Apesar do entendimento, PSOE e Unidas Podemos não têm deputados suficientes para governar em maioria no Congresso ou serem sequer investidos como executivo. Os socialistas elegeram 120 deputados e a coligação de esquerda ficou-se pelos 35. Juntos têm 155 representantes e a maioria na câmara baixa das Cortes espanholas é de 176, pelo que será necessário convencer outras forças políticas a darem luz verde a esta solução.

“O acordo nasce com o propósito de se abrir a outras forças políticas, para tornar viável uma maioria parlamentária estável e sustentada. O PSOE abrirá agora uma ronda de contactos para a conseguir”, informou Sánchez.

A investidura à primeira votação é uma miragem para os dois partidos, uma vez que são necessários os 176 apoios. Os esforços dos socialistas e podemitas serão, por isso, canalizados para a segunda votação, que admite a viabilização de um Governo por maioria simples e onde as abstenções podem ser decisivas.

O protagonismo oferecido a Iglesias pode ser uma forma de procurar o apoio dos deputados de Mais País (3 deputados), Partido Nacionalista Basco (PNV, 7) e até da Esquerda Republicana Catalã (ERC, 13) e do EH Bildu (5), entre outros. Mas se os dois primeiros se mostraram, rapidamente, dispostos a dar luz verde à coligação, os independentistas bascos e catalães de esquerda fizeram exigências.

“Neste momento, a resposta é um ‘não’”, afirmou esta terça-feira Marta Vilalta, porta-voz da ERC. “A nossa proposta é muito clara: exigimos o reconhecimento de que existe um conflito político [na Catalunha]. É muito simples, é muito claro”. 

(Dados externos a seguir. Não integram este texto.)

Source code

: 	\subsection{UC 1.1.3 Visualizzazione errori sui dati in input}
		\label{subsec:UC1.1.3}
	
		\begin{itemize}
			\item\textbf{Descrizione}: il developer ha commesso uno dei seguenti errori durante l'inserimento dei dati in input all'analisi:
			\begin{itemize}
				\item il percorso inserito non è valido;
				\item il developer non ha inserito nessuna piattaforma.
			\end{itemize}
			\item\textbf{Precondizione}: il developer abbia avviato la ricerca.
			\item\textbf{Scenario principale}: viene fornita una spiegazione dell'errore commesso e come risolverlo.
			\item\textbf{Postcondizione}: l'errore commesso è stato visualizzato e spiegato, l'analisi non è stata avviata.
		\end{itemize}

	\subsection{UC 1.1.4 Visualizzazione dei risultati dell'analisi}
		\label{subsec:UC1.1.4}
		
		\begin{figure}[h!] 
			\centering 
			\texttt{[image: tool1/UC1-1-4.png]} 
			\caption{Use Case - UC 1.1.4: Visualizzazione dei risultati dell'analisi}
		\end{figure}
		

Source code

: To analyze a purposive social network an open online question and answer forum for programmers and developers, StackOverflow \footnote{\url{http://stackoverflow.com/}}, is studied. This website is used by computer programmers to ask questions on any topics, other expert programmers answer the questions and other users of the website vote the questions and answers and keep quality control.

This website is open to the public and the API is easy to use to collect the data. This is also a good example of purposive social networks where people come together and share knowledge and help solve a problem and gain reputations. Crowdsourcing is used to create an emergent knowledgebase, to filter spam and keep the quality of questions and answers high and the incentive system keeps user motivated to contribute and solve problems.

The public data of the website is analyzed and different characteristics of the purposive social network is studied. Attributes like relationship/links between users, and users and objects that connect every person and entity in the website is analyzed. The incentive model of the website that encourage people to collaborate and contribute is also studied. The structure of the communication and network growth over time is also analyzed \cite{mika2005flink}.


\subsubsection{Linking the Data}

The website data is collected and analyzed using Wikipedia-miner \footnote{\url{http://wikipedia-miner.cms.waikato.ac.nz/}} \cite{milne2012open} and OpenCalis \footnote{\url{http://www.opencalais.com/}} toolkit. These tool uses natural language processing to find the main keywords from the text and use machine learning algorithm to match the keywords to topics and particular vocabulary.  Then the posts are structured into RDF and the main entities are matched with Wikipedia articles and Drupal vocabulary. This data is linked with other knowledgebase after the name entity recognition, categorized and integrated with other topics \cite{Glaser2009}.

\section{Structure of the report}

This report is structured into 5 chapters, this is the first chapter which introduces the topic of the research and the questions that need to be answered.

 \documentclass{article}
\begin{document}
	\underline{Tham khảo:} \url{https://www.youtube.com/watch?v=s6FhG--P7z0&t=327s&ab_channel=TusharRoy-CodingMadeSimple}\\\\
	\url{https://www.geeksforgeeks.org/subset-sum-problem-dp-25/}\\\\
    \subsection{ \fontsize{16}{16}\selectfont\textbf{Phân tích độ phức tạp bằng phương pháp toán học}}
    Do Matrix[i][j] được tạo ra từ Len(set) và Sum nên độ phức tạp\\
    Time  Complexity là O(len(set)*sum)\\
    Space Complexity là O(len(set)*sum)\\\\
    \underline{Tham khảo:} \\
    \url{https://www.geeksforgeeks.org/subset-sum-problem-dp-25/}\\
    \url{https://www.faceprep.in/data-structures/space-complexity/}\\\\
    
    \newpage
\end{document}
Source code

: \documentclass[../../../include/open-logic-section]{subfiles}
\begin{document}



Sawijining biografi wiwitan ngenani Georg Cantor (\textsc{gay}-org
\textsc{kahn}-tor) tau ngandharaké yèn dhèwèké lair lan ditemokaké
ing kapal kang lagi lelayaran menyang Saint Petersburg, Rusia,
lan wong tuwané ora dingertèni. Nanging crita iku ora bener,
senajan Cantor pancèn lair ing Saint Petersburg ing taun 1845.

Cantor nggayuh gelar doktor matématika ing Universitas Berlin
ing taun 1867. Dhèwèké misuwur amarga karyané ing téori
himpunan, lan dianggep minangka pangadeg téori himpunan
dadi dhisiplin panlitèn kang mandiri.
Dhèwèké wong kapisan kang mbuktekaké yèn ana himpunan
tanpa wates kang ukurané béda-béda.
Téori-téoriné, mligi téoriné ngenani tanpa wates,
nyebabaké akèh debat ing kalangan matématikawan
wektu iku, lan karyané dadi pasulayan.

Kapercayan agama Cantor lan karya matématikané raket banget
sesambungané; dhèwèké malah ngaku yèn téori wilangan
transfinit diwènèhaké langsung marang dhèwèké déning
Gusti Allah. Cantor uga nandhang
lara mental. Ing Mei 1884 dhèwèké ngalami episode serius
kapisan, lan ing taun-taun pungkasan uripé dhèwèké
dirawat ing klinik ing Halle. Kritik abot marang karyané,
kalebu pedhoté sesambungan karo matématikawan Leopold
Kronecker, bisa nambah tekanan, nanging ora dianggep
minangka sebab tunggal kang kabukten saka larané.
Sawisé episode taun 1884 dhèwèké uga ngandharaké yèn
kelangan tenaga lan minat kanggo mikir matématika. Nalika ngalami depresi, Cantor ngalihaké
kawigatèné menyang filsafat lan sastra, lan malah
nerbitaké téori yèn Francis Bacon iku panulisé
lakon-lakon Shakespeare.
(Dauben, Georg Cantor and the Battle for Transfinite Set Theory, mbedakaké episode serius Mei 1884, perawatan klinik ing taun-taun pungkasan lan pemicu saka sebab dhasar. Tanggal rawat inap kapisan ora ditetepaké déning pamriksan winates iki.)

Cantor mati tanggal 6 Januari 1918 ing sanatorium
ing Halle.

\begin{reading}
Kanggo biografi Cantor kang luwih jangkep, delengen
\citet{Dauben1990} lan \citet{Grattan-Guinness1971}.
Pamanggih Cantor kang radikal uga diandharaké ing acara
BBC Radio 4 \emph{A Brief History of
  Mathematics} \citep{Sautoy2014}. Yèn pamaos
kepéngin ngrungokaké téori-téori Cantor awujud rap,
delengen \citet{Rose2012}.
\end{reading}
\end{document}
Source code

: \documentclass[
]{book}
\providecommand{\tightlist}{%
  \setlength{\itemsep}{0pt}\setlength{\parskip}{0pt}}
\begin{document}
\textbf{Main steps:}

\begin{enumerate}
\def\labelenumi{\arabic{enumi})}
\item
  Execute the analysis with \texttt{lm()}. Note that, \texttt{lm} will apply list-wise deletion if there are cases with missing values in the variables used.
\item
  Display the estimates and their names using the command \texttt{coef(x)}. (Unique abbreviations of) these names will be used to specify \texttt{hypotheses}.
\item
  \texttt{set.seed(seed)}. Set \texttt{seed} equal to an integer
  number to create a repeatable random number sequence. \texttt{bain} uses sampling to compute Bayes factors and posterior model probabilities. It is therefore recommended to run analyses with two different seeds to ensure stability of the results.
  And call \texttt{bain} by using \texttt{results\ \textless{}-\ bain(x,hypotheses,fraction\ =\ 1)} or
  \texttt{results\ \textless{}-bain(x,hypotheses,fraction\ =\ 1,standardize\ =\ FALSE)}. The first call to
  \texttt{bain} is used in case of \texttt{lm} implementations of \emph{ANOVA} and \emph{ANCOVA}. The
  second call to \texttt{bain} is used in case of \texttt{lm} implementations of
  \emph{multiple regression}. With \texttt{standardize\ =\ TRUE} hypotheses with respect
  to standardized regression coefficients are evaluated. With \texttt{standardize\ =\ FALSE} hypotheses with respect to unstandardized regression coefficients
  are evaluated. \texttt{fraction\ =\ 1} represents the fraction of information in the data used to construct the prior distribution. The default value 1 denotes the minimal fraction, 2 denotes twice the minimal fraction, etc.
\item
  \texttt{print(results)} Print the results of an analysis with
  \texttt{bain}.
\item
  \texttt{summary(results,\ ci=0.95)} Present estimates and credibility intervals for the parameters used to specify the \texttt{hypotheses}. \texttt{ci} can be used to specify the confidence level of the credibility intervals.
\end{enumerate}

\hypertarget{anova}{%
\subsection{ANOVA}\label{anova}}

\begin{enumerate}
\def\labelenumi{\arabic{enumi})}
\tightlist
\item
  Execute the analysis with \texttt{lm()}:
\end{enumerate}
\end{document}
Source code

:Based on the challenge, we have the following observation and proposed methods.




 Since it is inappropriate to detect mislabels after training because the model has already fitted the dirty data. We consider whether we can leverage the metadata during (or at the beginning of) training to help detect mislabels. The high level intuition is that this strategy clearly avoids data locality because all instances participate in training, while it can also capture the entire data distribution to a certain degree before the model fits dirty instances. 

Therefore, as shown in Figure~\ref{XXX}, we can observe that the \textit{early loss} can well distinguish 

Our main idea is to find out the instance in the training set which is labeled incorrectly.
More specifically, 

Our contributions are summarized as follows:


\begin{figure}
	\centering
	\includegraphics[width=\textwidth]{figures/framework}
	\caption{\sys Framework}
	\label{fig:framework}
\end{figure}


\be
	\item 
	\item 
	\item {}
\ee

O documento escrito sobre o acordo dá conta de um compromisso, ainda que vago, de “garantir a convivência na Catalunha e a normalização da vida política com fórmulas de diálogo para um entendimento (…) respeitando sempre a Constituição”.

Por outro lado, o acordo alcançado à esquerda parece ter sido o prego no caixão na hipótese de uma eventual abstenção do Partido Popular (PP, 88) ou do Cidadãos (10), numa votação de investidura. O PP até agradece ter sido libertado da pressão de ter de se abster para não ser acusado de querer bloquear o Congresso e ambos os partidos criticaram a solução negociada por Sánchez.

“Não vamos pactuar com um Governo a que ele [Sánchez] chama de progressista, mas que é radical de esquerda e que está em conivência com a Generalitat da Catalunha, instalada na ilegalidade. Estaremos à altura das circunstâncias”, reagiu Pablo Casado, líder dos populares. “Espanha precisa do oposto a esse Governo radical”.

Sem líder – Albert Rivera demitiu-se na ressaca do descalabro eleitoral do partido – o Cidadãos deu conta da sua posição através de Inés Arrimadas (porta-voz) e José Manuel Villegas (secretário-geral), pedindo a Pedro Sánchez para arrepiar caminho e tentar encontrar um “acordo moderado e constitucionalista”, com os liberais e com o PP, baseado em “pactos de Estado que sejam bons para Espanha”. O contrário do que Rivera fez, portanto.